Targeted cytotoxicity of bilayer nanogel containing oxaliplatin on colon cancer cell line (HT29) and analysis of BAX and Bcl2 gene expression

oxaliplatin is the newest platinum derivative in chemotherapy with promising activity in colorectal cancer but side effects, limited cellular uptake and death is still a problem. In this paper, we report a bilayer Hyaluronic acid-Alginate nanogel (Ha-Al NG) that indicate to be appropriate in the delivery of oxaliplatin as model drug loades into the Ha-Al nanogels . The prepared samples were characterized by techniques like FTIR and SEM. .The results revealed that the Ha-Al nanogels are cytocompatible. . These nanogels can rapidly be taken up by HT-29 cells (a colon cell line). .. The highest cytotoxicity for Ha-Al NG was after 72 h with IC50=4.7 and this was after 72h with IC50=7.09 for oxaliplatin.

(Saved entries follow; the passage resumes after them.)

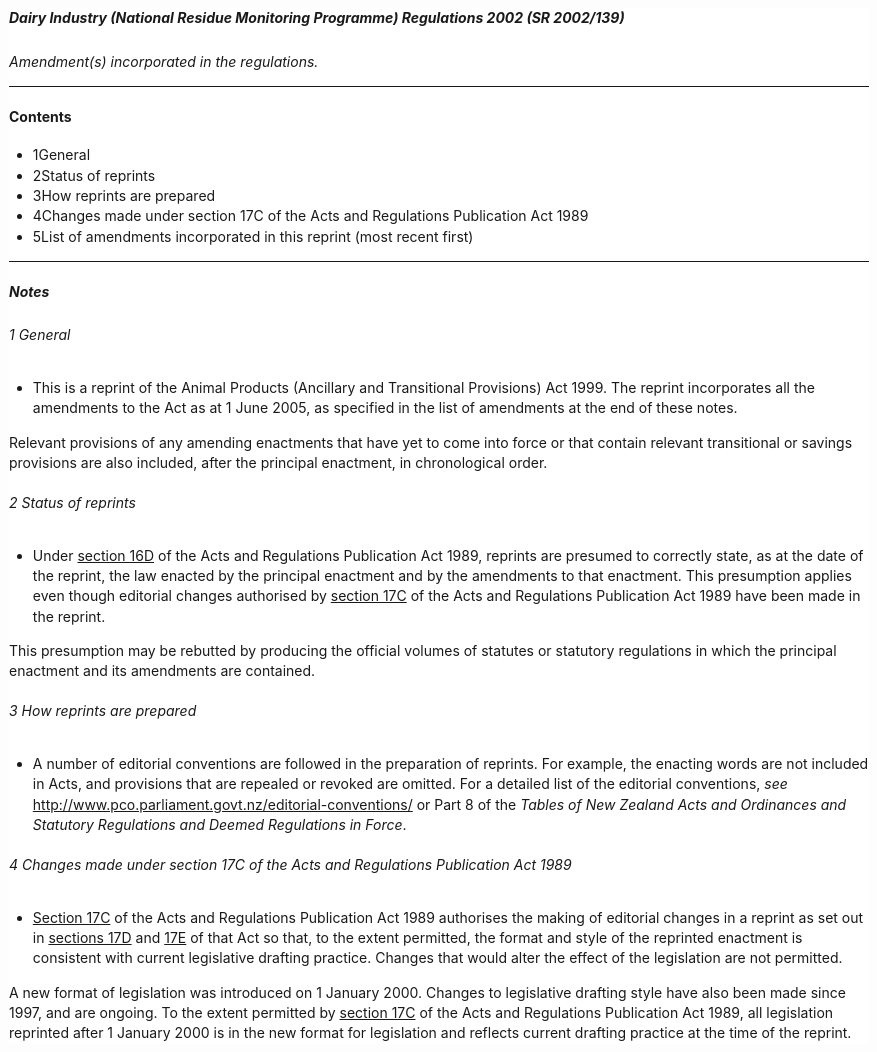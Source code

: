 ##### Dairy Industry (National Residue Monitoring Programme) Regulations 2002 (SR 2002/139)

_Amendment(s) incorporated in the regulations._

---

#### Contents

* 1General
* 2Status of reprints
* 3How reprints are prepared
* 4Changes made under section 17C of the Acts and Regulations Publication Act 1989
* 5List of amendments incorporated in this reprint (most recent first)

---

##### Notes

###### 1 General

* This is a reprint of the Animal Products (Ancillary and Transitional Provisions) Act 1999\. The reprint incorporates all the amendments to the Act as at 1 June 2005, as specified in the list of amendments at the end of these notes.

Relevant provisions of any amending enactments that have yet to come into force or that contain relevant transitional or savings provisions are also included, after the principal enactment, in chronological order.

###### 2 Status of reprints

* Under [section 16D][193] of the Acts and Regulations Publication Act 1989, reprints are presumed to correctly state, as at the date of the reprint, the law enacted by the principal enactment and by the amendments to that enactment. This presumption applies even though editorial changes authorised by [section 17C][0] of the Acts and Regulations Publication Act 1989 have been made in the reprint.

This presumption may be rebutted by producing the official volumes of statutes or statutory regulations in which the principal enactment and its amendments are contained.

###### 3 How reprints are prepared

* A number of editorial conventions are followed in the preparation of reprints. For example, the enacting words are not included in Acts, and provisions that are repealed or revoked are omitted. For a detailed list of the editorial conventions, _see_ http://www.pco.parliament.govt.nz/editorial-conventions/ or Part 8 of the _Tables of New Zealand Acts and Ordinances and Statutory Regulations and Deemed Regulations in Force_.

###### 4 Changes made under section 17C of the Acts and Regulations Publication Act 1989

* [Section 17C][0] of the Acts and Regulations Publication Act 1989 authorises the making of editorial changes in a reprint as set out in [sections 17D][194] and [17E][195] of that Act so that, to the extent permitted, the format and style of the reprinted enactment is consistent with current legislative drafting practice. Changes that would alter the effect of the legislation are not permitted.

A new format of legislation was introduced on 1 January 2000\. Changes to legislative drafting style have also been made since 1997, and are ongoing. To the extent permitted by [section 17C][0] of the Acts and Regulations Publication Act 1989, all legislation reprinted after 1 January 2000 is in the new format for legislation and reflects current drafting practice at the time of the reprint.


[0]: http://www.legislation.govt.nz/act/public/1999/0094/latest/link.aspx?id=DLM195466#DLM195466
[1]: http://www.legislation.govt.nz/act/public/1999/0094/latest/whole.html#DLM36155
[2]: http://www.legislation.govt.nz/act/public/1999/0094/latest/whole.html#DLM36160
[3]: http://www.legislation.govt.nz/act/public/1999/0094/latest/whole.html#DLM36161
[4]: http://www.legislation.govt.nz/act/public/1999/0094/latest/whole.html#DLM36162
[5]: http://www.legislation.govt.nz/act/public/1999/0094/latest/whole.html#DLM36165
[6]: http://www.legislation.govt.nz/act/public/1999/0094/latest/whole.html#DLM36167
[7]: http://www.legislation.govt.nz/act/public/1999/0094/latest/whole.html#DLM36181
[8]: http://www.legislation.govt.nz/act/public/1999/0094/latest/whole.html#DLM36182
[9]: http://www.legislation.govt.nz/act/public/1999/0094/latest/whole.html#DLM36185
[10]: http://www.legislation.govt.nz/act/public/1999/0094/latest/whole.html#DLM36186
[11]: http://www.legislation.govt.nz/act/public/1999/0094/latest/whole.html#DLM36187
[12]: http://www.legislation.govt.nz/act/public/1999/0094/latest/whole.html#DLM36188
[13]: http://www.legislation.govt.nz/act/public/1999/0094/latest/whole.html#DLM36189
[14]: http://www.legislation.govt.nz/act/public/1999/0094/latest/whole.html#DLM36190
[15]: http://www.legislation.govt.nz/act/public/1999/0094/latest/whole.html#DLM36194
[16]: http://www.legislation.govt.nz/act/public/1999/0094/latest/whole.html#DLM36196
[17]: http://www.legislation.govt.nz/act/public/1999/0094/latest/whole.html#DLM36198
[18]: http://www.legislation.govt.nz/act/public/1999/0094/latest/whole.html#DLM36199
[19]: http://www.legislation.govt.nz/act/public/1999/0094/latest/whole.html#DLM37200
[20]: http://www.legislation.govt.nz/act/public/1999/0094/latest/whole.html#DLM37201
[21]: http://www.legislation.govt.nz/act/public/1999/0094/latest/whole.html#DLM37202
[22]: http://www.legislation.govt.nz/act/public/1999/0094/latest/whole.html#DLM37203
[23]: http://www.legislation.govt.nz/act/public/1999/0094/latest/whole.html#DLM37204
[24]: http://www.legislation.govt.nz/act/public/1999/0094/latest/whole.html#DLM37205
[25]: http://www.legislation.govt.nz/act/public/1999/0094/latest/whole.html#DLM37206
[26]: http://www.legislation.govt.nz/act/public/1999/0094/latest/whole.html#DLM37207
[27]: http://www.legislation.govt.nz/act/public/1999/0094/latest/whole.html#DLM37208
[28]: http://www.legislation.govt.nz/act/public/1999/0094/latest/whole.html#DLM37209
[29]: http://www.legislation.govt.nz/act/public/1999/0094/latest/whole.html#DLM37211
[30]: http://www.legislation.govt.nz/act/public/1999/0094/latest/whole.html#DLM37213
[31]: http://www.legislation.govt.nz/act/public/1999/0094/latest/whole.html#DLM37215
[32]: http://www.legislation.govt.nz/act/public/1999/0094/latest/whole.html#DLM37216
[33]: http://www.legislation.govt.nz/act/public/1999/0094/latest/whole.html#DLM37218
[34]: http://www.legislation.govt.nz/act/public/1999/0094/latest/whole.html#DLM37220
[35]: http://www.legislation.govt.nz/act/public/1999/0094/latest/whole.html#DLM37221
[36]: http://www.legislation.govt.nz/act/public/1999/0094/latest/whole.html#DLM37222
[37]: http://www.legislation.govt.nz/act/public/1999/0094/latest/whole.html#DLM37224
[38]: http://www.legislation.govt.nz/act/public/1999/0094/latest/whole.html#DLM37226
[39]: http://www.legislation.govt.nz/act/public/1999/0094/latest/whole.html#DLM37227
[40]: http://www.legislation.govt.nz/act/public/1999/0094/latest/whole.html#DLM37230
[41]: http://www.legislation.govt.nz/act/public/1999/0094/latest/whole.html#DLM37231
[42]: http://www.legislation.govt.nz/act/public/1999/0094/latest/whole.html#DLM37233
[43]: http://www.legislation.govt.nz/act/public/1999/0094/latest/whole.html#DLM37234
[44]: http://www.legislation.govt.nz/act/public/1999/0094/latest/whole.html#DLM37236
[45]: http://www.legislation.govt.nz/act/public/1999/0094/latest/whole.html#DLM37237
[46]: http://www.legislation.govt.nz/act/public/1999/0094/latest/whole.html#DLM37239
[47]: http://www.legislation.govt.nz/act/public/1999/0094/latest/whole.html#DLM37241
[48]: http://www.legislation.govt.nz/act/public/1999/0094/latest/whole.html#DLM37243
[49]: http://www.legislation.govt.nz/act/public/1999/0094/latest/whole.html#DLM37244
[50]: http://www.legislation.govt.nz/act/public/1999/0094/latest/whole.html#DLM37245
[51]: http://www.legislation.govt.nz/act/public/1999/0094/latest/whole.html#DLM37246
[52]: http://www.legislation.govt.nz/act/public/1999/0094/latest/whole.html#DLM37247
[53]: http://www.legislation.govt.nz/act/public/1999/0094/latest/whole.html#DLM37248
[54]: http://www.legislation.govt.nz/act/public/1999/0094/latest/whole.html#DLM37249
[55]: http://www.legislation.govt.nz/act/public/1999/0094/latest/whole.html#DLM37250
[56]: http://www.legislation.govt.nz/act/public/1999/0094/latest/whole.html#DLM37252
[57]: http://www.legislation.govt.nz/act/public/1999/0094/latest/whole.html#DLM37253
[58]: http://www.legislation.govt.nz/act/public/1999/0094/latest/whole.html#DLM37254
[59]: http://www.legislation.govt.nz/act/public/1999/0094/latest/whole.html#DLM37255
[60]: http://www.legislation.govt.nz/act/public/1999/0094/latest/whole.html#DLM37256
[61]: http://www.legislation.govt.nz/act/public/1999/0094/latest/whole.html#DLM37257
[62]: http://www.legislation.govt.nz/act/public/1999/0094/latest/whole.html#DLM37258
[63]: http://www.legislation.govt.nz/act/public/1999/0094/latest/whole.html#DLM37259
[64]: http://www.legislation.govt.nz/act/public/1999/0094/latest/whole.html#DLM37260
[65]: http://www.legislation.govt.nz/act/public/1999/0094/latest/whole.html#DLM37261
[66]: http://www.legislation.govt.nz/act/public/1999/0094/latest/whole.html#DLM37262
[67]: http://www.legislation.govt.nz/act/public/1999/0094/latest/whole.html#DLM37263
[68]: http://www.legislation.govt.nz/act/public/1999/0094/latest/whole.html#DLM37264
[69]: http://www.legislation.govt.nz/act/public/1999/0094/latest/whole.html#DLM37269
[70]: http://www.legislation.govt.nz/act/public/1999/0094/latest/whole.html#DLM37271
[71]: http://www.legislation.govt.nz/act/public/1999/0094/latest/whole.html#DLM37274
[72]: http://www.legislation.govt.nz/act/public/1999/0094/latest/whole.html#DLM37276
[73]: http://www.legislation.govt.nz/act/public/1999/0094/latest/whole.html#DLM37277
[74]: http://www.legislation.govt.nz/act/public/1999/0094/latest/whole.html#DLM37278
[75]: http://www.legislation.govt.nz/act/public/1999/0094/latest/whole.html#DLM37279
[76]: http://www.legislation.govt.nz/act/public/1999/0094/latest/whole.html#DLM37280
[77]: http://www.legislation.govt.nz/act/public/1999/0094/latest/whole.html#DLM37282
[78]: http://www.legislation.govt.nz/act/public/1999/0094/latest/whole.html#DLM37283
[79]: http://www.legislation.govt.nz/act/public/1999/0094/latest/whole.html#DLM37285
[80]: http://www.legislation.govt.nz/act/public/1999/0094/latest/whole.html#DLM37287
[81]: http://www.legislation.govt.nz/act/public/1999/0094/latest/whole.html#DLM37288
[82]: http://www.legislation.govt.nz/act/public/1999/0094/latest/whole.html#DLM37291
[83]: http://www.legislation.govt.nz/act/public/1999/0094/latest/whole.html#DLM37293
[84]: http://www.legislation.govt.nz/act/public/1999/0094/latest/whole.html#DLM37295
[85]: http://www.legislation.govt.nz/act/public/1999/0094/latest/whole.html#DLM37297
[86]: http://www.legislation.govt.nz/act/public/1999/0094/latest/whole.html#DLM37299
[87]: http://www.legislation.govt.nz/act/public/1999/0094/latest/whole.html#DLM37501
[88]: http://www.legislation.govt.nz/act/public/1999/0094/latest/whole.html#DLM37503
[89]: http://www.legislation.govt.nz/act/public/1999/0094/latest/whole.html#DLM37505
[90]: http://www.legislation.govt.nz/act/public/1999/0094/latest/whole.html#DLM37507
[91]: http://www.legislation.govt.nz/act/public/1999/0094/latest/whole.html#DLM37509
[92]: http://www.legislation.govt.nz/act/public/1999/0094/latest/whole.html#DLM37511
[93]: http://www.legislation.govt.nz/act/public/1999/0094/latest/whole.html#DLM37513
[94]: http://www.legislation.govt.nz/act/public/1999/0094/latest/whole.html#DLM37515
[95]: http://www.legislation.govt.nz/act/public/1999/0094/latest/whole.html#DLM37518
[96]: http://www.legislation.govt.nz/act/public/1999/0094/latest/whole.html#DLM37520
[97]: http://www.legislation.govt.nz/act/public/1999/0094/latest/whole.html#DLM37522
[98]: http://www.legislation.govt.nz/act/public/1999/0094/latest/whole.html#DLM37524
[99]: http://www.legislation.govt.nz/act/public/1999/0094/latest/whole.html#DLM37526
[100]: http://www.legislation.govt.nz/act/public/1999/0094/latest/whole.html#DLM37528
[101]: http://www.legislation.govt.nz/act/public/1999/0094/latest/whole.html#DLM37531
[102]: http://www.legislation.govt.nz/act/public/1999/0094/latest/whole.html#DLM37533
[103]: http://www.legislation.govt.nz/act/public/1999/0094/latest/whole.html#DLM37535
[104]: http://www.legislation.govt.nz/act/public/1999/0094/latest/whole.html#DLM37537
[105]: http://www.legislation.govt.nz/act/public/1999/0094/latest/whole.html#DLM37539
[106]: http://www.legislation.govt.nz/act/public/1999/0094/latest/whole.html#DLM37541
[107]: http://www.legislation.govt.nz/act/public/1999/0094/latest/whole.html#DLM37546
[108]: http://www.legislation.govt.nz/act/public/1999/0094/latest/whole.html#DLM37563
[109]: http://www.legislation.govt.nz/act/public/1999/0094/latest/whole.html#DLM37582
[110]: http://www.legislation.govt.nz/act/public/1999/0094/latest/whole.html#DLM37590
[111]: http://www.legislation.govt.nz/act/public/1999/0094/latest/whole.html#DLM37593
[112]: http://www.legislation.govt.nz/act/public/1999/0094/latest/whole.html#DLM37596
[113]: http://www.legislation.govt.nz/act/public/1999/0094/latest/whole.html#DLM38105
[114]: http://www.legislation.govt.nz/act/public/1999/0094/latest/link.aspx?id=DLM148417
[115]: http://www.legislation.govt.nz/act/public/1999/0094/latest/link.aspx?id=DLM338534
[116]: http://www.legislation.govt.nz/act/public/1999/0094/latest/link.aspx?id=DLM34308#DLM34308
[117]: http://www.legislation.govt.nz/act/public/1999/0094/latest/link.aspx?id=DLM34802#DLM34802
[118]: http://www.legislation.govt.nz/act/public/1999/0094/latest/link.aspx?id=DLM34877#DLM34877
[119]: http://www.legislation.govt.nz/act/public/1999/0094/latest/link.aspx?id=DLM33501
[120]: http://www.legislation.govt.nz/act/public/1999/0094/latest/link.aspx?id=DLM316775#DLM316775
[121]: http://www.legislation.govt.nz/act/public/1999/0094/latest/link.aspx?id=DLM417022#DLM417022
[122]: http://www.legislation.govt.nz/act/public/1999/0094/latest/link.aspx?id=DLM33501#DLM33501
[123]: http://www.legislation.govt.nz/act/public/1999/0094/latest/link.aspx?id=DLM148418
[124]: http://www.legislation.govt.nz/act/public/1999/0094/latest/link.aspx?id=DLM36129#DLM36129
[125]: http://www.legislation.govt.nz/act/public/1999/0094/latest/link.aspx?id=DLM148419
[126]: http://www.legislation.govt.nz/act/public/1999/0094/latest/link.aspx?id=DLM338029
[127]: http://www.legislation.govt.nz/act/public/1999/0094/latest/link.aspx?id=DLM33515#DLM33515
[128]: http://www.legislation.govt.nz/act/public/1999/0094/latest/link.aspx?id=DLM33507#DLM33507
[129]: http://www.legislation.govt.nz/act/public/1999/0094/latest/link.aspx?id=DLM338535
[130]: http://www.legislation.govt.nz/act/public/1999/0094/latest/whole.html#DLM37543
[131]: http://www.legislation.govt.nz/act/public/1999/0094/latest/whole.html#DLM37544
[132]: http://www.legislation.govt.nz/act/public/1999/0094/latest/link.aspx?id=DLM148420
[133]: http://www.legislation.govt.nz/act/public/1999/0094/latest/whole.html#DLM37584
[134]: http://www.legislation.govt.nz/act/public/1999/0094/latest/whole.html#DLM37586
[135]: http://www.legislation.govt.nz/act/public/1999/0094/latest/whole.html#DLM37588
[136]: http://www.legislation.govt.nz/act/public/1999/0094/latest/link.aspx?id=DLM148421
[137]: http://www.legislation.govt.nz/act/public/1999/0094/latest/link.aspx?id=DLM338539
[138]: http://www.legislation.govt.nz/act/public/1999/0094/latest/link.aspx?id=DLM34328#DLM34328
[139]: http://www.legislation.govt.nz/act/public/1999/0094/latest/link.aspx?id=DLM338540
[140]: http://www.legislation.govt.nz/act/public/1999/0094/latest/link.aspx?id=DLM66587#DLM66587
[141]: http://www.legislation.govt.nz/act/public/1999/0094/latest/link.aspx?id=DLM34388#DLM34388
[142]: http://www.legislation.govt.nz/act/public/1999/0094/latest/link.aspx?id=DLM34396#DLM34396
[143]: http://www.legislation.govt.nz/act/public/1999/0094/latest/link.aspx?id=DLM34810#DLM34810
[144]: http://www.legislation.govt.nz/act/public/1999/0094/latest/link.aspx?id=DLM34811#DLM34811
[145]: http://www.legislation.govt.nz/act/public/1999/0094/latest/link.aspx?id=DLM34841#DLM34841
[146]: http://www.legislation.govt.nz/act/public/1999/0094/latest/link.aspx?id=DLM34850#DLM34850
[147]: http://www.legislation.govt.nz/act/public/1999/0094/latest/link.aspx?id=DLM148424
[148]: http://www.legislation.govt.nz/act/public/1999/0094/latest/link.aspx?id=DLM148425
[149]: http://www.legislation.govt.nz/act/public/1999/0094/latest/link.aspx?id=DLM34851#DLM34851
[150]: http://www.legislation.govt.nz/act/public/1999/0094/latest/link.aspx?id=DLM147499
[151]: http://www.legislation.govt.nz/act/public/1999/0094/latest/link.aspx?id=DLM34888#DLM34888
[152]: http://www.legislation.govt.nz/act/public/1999/0094/latest/link.aspx?id=DLM42954#DLM42954
[153]: http://www.legislation.govt.nz/act/public/1999/0094/latest/link.aspx?id=DLM148428
[154]: http://www.legislation.govt.nz/act/public/1999/0094/latest/link.aspx?id=DLM35716#DLM35716
[155]: http://www.legislation.govt.nz/act/public/1999/0094/latest/link.aspx?id=DLM148429
[156]: http://www.legislation.govt.nz/act/public/1999/0094/latest/link.aspx?id=DLM148430
[157]: http://www.legislation.govt.nz/act/public/1999/0094/latest/link.aspx?id=DLM148431
[158]: http://www.legislation.govt.nz/act/public/1999/0094/latest/link.aspx?id=DLM36118#DLM36118
[159]: http://www.legislation.govt.nz/act/public/1999/0094/latest/link.aspx?id=DLM148432
[160]: http://www.legislation.govt.nz/act/public/1999/0094/latest/link.aspx?id=DLM148433
[161]: http://www.legislation.govt.nz/act/public/1999/0094/latest/link.aspx?id=DLM35200#DLM35200
[162]: http://www.legislation.govt.nz/act/public/1999/0094/latest/link.aspx?id=DLM148434
[163]: http://www.legislation.govt.nz/act/public/1999/0094/latest/link.aspx?id=DLM148436
[164]: http://www.legislation.govt.nz/act/public/1999/0094/latest/link.aspx?id=DLM338542
[165]: http://www.legislation.govt.nz/act/public/1999/0094/latest/link.aspx?id=DLM5648
[166]: http://www.legislation.govt.nz/act/public/1999/0094/latest/link.aspx?id=DLM127836
[167]: http://www.legislation.govt.nz/act/public/1999/0094/latest/link.aspx?id=DLM5698#DLM5698
[168]: http://www.legislation.govt.nz/act/public/1999/0094/latest/link.aspx?id=DLM34800#DLM34800
[169]: http://www.legislation.govt.nz/act/public/1999/0094/latest/link.aspx?id=DLM36133#DLM36133
[170]: http://www.legislation.govt.nz/act/public/1999/0094/latest/link.aspx?id=DLM34341#DLM34341
[171]: http://www.legislation.govt.nz/act/public/1999/0094/latest/link.aspx?id=DLM34345#DLM34345
[172]: http://www.legislation.govt.nz/act/public/1999/0094/latest/link.aspx?id=DLM42657
[173]: http://www.legislation.govt.nz/act/public/1999/0094/latest/link.aspx?id=DLM338556#DLM338556
[174]: http://www.legislation.govt.nz/act/public/1999/0094/latest/link.aspx?id=DLM34305#DLM34305
[175]: http://www.legislation.govt.nz/act/public/1999/0094/latest/link.aspx?id=DLM34822#DLM34822
[176]: http://www.legislation.govt.nz/act/public/1999/0094/latest/link.aspx?id=DLM148438
[177]: http://www.legislation.govt.nz/act/public/1999/0094/latest/link.aspx?id=DLM415129#DLM415129
[178]: http://www.legislation.govt.nz/act/public/1999/0094/latest/link.aspx?id=DLM69497#DLM69497
[179]: http://www.legislation.govt.nz/act/public/1999/0094/latest/link.aspx?id=DLM396909#DLM396909
[180]: http://www.legislation.govt.nz/act/public/1999/0094/latest/link.aspx?id=DLM49924#DLM49924
[181]: http://www.legislation.govt.nz/act/public/1999/0094/latest/link.aspx?id=DLM306636#DLM306636
[182]: http://www.legislation.govt.nz/act/public/1999/0094/latest/link.aspx?id=DLM423807#DLM423807
[183]: http://www.legislation.govt.nz/act/public/1999/0094/latest/link.aspx?id=DLM422204#DLM422204
[184]: http://www.legislation.govt.nz/act/public/1999/0094/latest/link.aspx?id=DLM298477#DLM298477
[185]: http://www.legislation.govt.nz/act/public/1999/0094/latest/link.aspx?id=DLM270795#DLM270795
[186]: http://www.legislation.govt.nz/act/public/1999/0094/latest/link.aspx?id=DLM258674#DLM258674
[187]: http://www.legislation.govt.nz/act/public/1999/0094/latest/link.aspx?id=DLM252669#DLM252669
[188]: http://www.legislation.govt.nz/act/public/1999/0094/latest/link.aspx?id=DLM140601#DLM140601
[189]: http://www.legislation.govt.nz/act/public/1999/0094/latest/link.aspx?id=DLM42918#DLM42918
[190]: http://www.legislation.govt.nz/act/public/1999/0094/latest/link.aspx?id=DLM148439
[191]: http://www.legislation.govt.nz/act/public/1999/0094/latest/link.aspx?id=DLM338554
[192]: http://www.legislation.govt.nz/act/public/1999/0094/latest/link.aspx?id=DLM5654#DLM5654
[193]: http://www.legislation.govt.nz/act/public/1999/0094/latest/link.aspx?id=DLM195439#DLM195439
[194]: http://www.legislation.govt.nz/act/public/1999/0094/latest/link.aspx?id=DLM195468#DLM195468
[195]: http://www.legislation.govt.nz/act/public/1999/0094/latest/link.aspx?id=DLM195470#DLM195470
[196]: http://www.legislation.govt.nz/act/public/1999/0094/latest/link.aspx?id=DLM338528#DLM338528
[197]: http://www.legislation.govt.nz/act/public/1999/0094/latest/link.aspx?id=DLM148411#DLM148411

Compared to pure oxaliplatin and Al NGs, the Ha-Al NGs has lower IC50 value and superior cytotoxicity in HT29 cells and it can indicate the effect of drug targeting that leads to more induced apoptosis and less side effects. there was no significant cytotoxicity observed in Ha-Al NGs and Al NGs toward HT29 cells.. In addition, a higher oxaliplatin intracellular accumulation and a significant cell death extension by apoptosis mechanism is notice when compare with free oxaliplatin . For apoptosis analyse the mRNA levels of Bax and Bcl-2 genes were analyzed by Realtime PCR. Accordingly, the developed nanogels can be employe as an excellent candidate to overcome the inefficiency of oxaliplatin in anticancer treatments.